AutoXGB
XGBoost + Optuna: no brainer
- auto train xgboost directly from CSV files
- auto tune xgboost using optuna
- auto serve best xgboot model using fastapi
NOTE: PRs are currently not accepted. If there are issues/problems, please create an issue.
Installation
Install using pip
pip install autoxgb
Usage
Training a model using AutoXGB is a piece of cake. All you need is some tabular data.
Parameters
train_filename = "data_samples/binary_classification.csv"
output = "output"
test_filename = None
task = None
idx = None
targets = ["income"]
features = None
categorical_features = None
use_gpu = True
num_folds = 5
seed = 42
num_trials = 100
time_limit = 360
fast = False
Python API
To train a new model, you can run:
from autoxgb import AutoXGB
train_filename = "data_samples/binary_classification.csv"
output = "output"
test_filename = None
task = None
idx = None
targets = ["income"]
features = None
categorical_features = None
use_gpu = True
num_folds = 5
seed = 42
num_trials = 100
time_limit = 360
fast = False
axgb = AutoXGB(
train_filename=train_filename,
output=output,
test_filename=test_filename,
task=task,
idx=idx,
targets=targets,
features=features,
categorical_features=categorical_features,
use_gpu=use_gpu,
num_folds=num_folds,
seed=seed,
num_trials=num_trials,
time_limit=time_limit,
fast=fast,
)
axgb.train()
CLI
Train the model using the autoxgb train
command.
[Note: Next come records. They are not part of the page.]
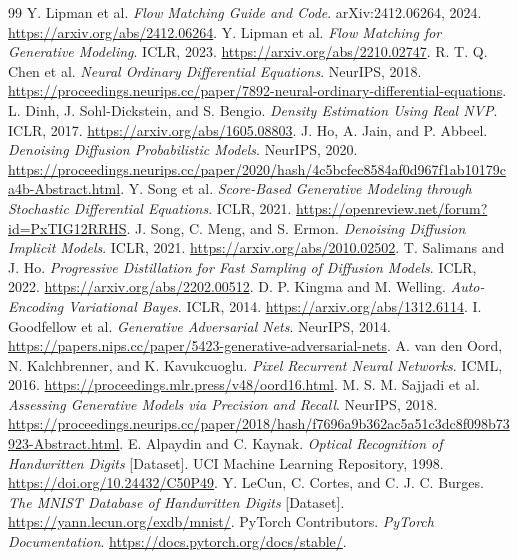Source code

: \documentclass[11pt]{article}
\begin{document}
\clearpage
\begin{thebibliography}{99}
 Y. Lipman et al. \emph{Flow Matching Guide and Code}.
arXiv:2412.06264, 2024. \url{https://arxiv.org/abs/2412.06264}.
 Y. Lipman et al. \emph{Flow Matching for Generative
Modeling}. ICLR, 2023. \url{https://arxiv.org/abs/2210.02747}.
 R. T. Q. Chen et al. \emph{Neural Ordinary
Differential Equations}. NeurIPS, 2018.
\url{https://proceedings.neurips.cc/paper/7892-neural-ordinary-differential-equations}.
 L. Dinh, J. Sohl-Dickstein, and S. Bengio.
\emph{Density Estimation Using Real NVP}. ICLR, 2017.
\url{https://arxiv.org/abs/1605.08803}.
 J. Ho, A. Jain, and P. Abbeel. \emph{Denoising Diffusion
Probabilistic Models}. NeurIPS, 2020.
\url{https://proceedings.neurips.cc/paper/2020/hash/4c5bcfec8584af0d967f1ab10179ca4b-Abstract.html}.
 Y. Song et al. \emph{Score-Based Generative Modeling
through Stochastic Differential Equations}. ICLR, 2021.
\url{https://openreview.net/forum?id=PxTIG12RRHS}.
 J. Song, C. Meng, and S. Ermon. \emph{Denoising Diffusion
Implicit Models}. ICLR, 2021. \url{https://arxiv.org/abs/2010.02502}.
 T. Salimans and J. Ho. \emph{Progressive
Distillation for Fast Sampling of Diffusion Models}. ICLR, 2022.
\url{https://arxiv.org/abs/2202.00512}.
 D. P. Kingma and M. Welling. \emph{Auto-Encoding
Variational Bayes}. ICLR, 2014. \url{https://arxiv.org/abs/1312.6114}.
 I. Goodfellow et al. \emph{Generative Adversarial
Nets}. NeurIPS, 2014.
\url{https://papers.nips.cc/paper/5423-generative-adversarial-nets}.
 A. van den Oord, N. Kalchbrenner, and K. Kavukcuoglu.
\emph{Pixel Recurrent Neural Networks}. ICML, 2016.
\url{https://proceedings.mlr.press/v48/oord16.html}.
 M. S. M. Sajjadi et al. \emph{Assessing
Generative Models via Precision and Recall}. NeurIPS, 2018.
\url{https://proceedings.neurips.cc/paper/2018/hash/f7696a9b362ac5a51c3dc8f098b73923-Abstract.html}.
 E. Alpaydin and C. Kaynak. \emph{Optical Recognition of
Handwritten Digits} [Dataset]. UCI Machine Learning Repository, 1998.
\url{https://doi.org/10.24432/C50P49}.
 Y. LeCun, C. Cortes, and C. J. C. Burges.
\emph{The MNIST Database of Handwritten Digits} [Dataset].
\url{https://yann.lecun.org/exdb/mnist/}.
 PyTorch Contributors. \emph{PyTorch Documentation}.
\url{https://docs.pytorch.org/docs/stable/}.
\end{thebibliography}
\end{document}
The parameters are same as above.
autoxgb train \
--train_filename datasets/30train.csv \
--output outputs/30days \
--test_filename datasets/30test.csv \
--use_gpu
You can also serve the trained model using the autoxgb serve
command.
autoxgb serve --model_path outputs/mll --host 0.0.0.0 --debug
To know more about a command, run:
`autoxgb <command> --help`
autoxgb train --help
usage: autoxgb <command> [<args>] train [-h] --train_filename TRAIN_FILENAME [--test_filename TEST_FILENAME] --output
OUTPUT [--task {classification,regression}] [--idx IDX] [--targets TARGETS]
[--num_folds NUM_FOLDS] [--features FEATURES] [--use_gpu] [--fast]
[--seed SEED] [--time_limit TIME_LIMIT]
optional arguments:
-h, --help show this help message and exit
--train_filename TRAIN_FILENAME
Path to training file
--test_filename TEST_FILENAME
Path to test file
--output OUTPUT Path to output directory
--task {classification,regression}
User defined task type
--idx IDX ID column
--targets TARGETS Target column(s). If there are multiple targets, separate by ';'
--num_folds NUM_FOLDS
Number of folds to use
--features FEATURES Features to use, separated by ';'
--use_gpu Whether to use GPU for training
--fast Whether to use fast mode for tuning params. Only one fold will be used if fast mode is set
--seed SEED Random seed
--time_limit TIME_LIMIT
Time limit for optimization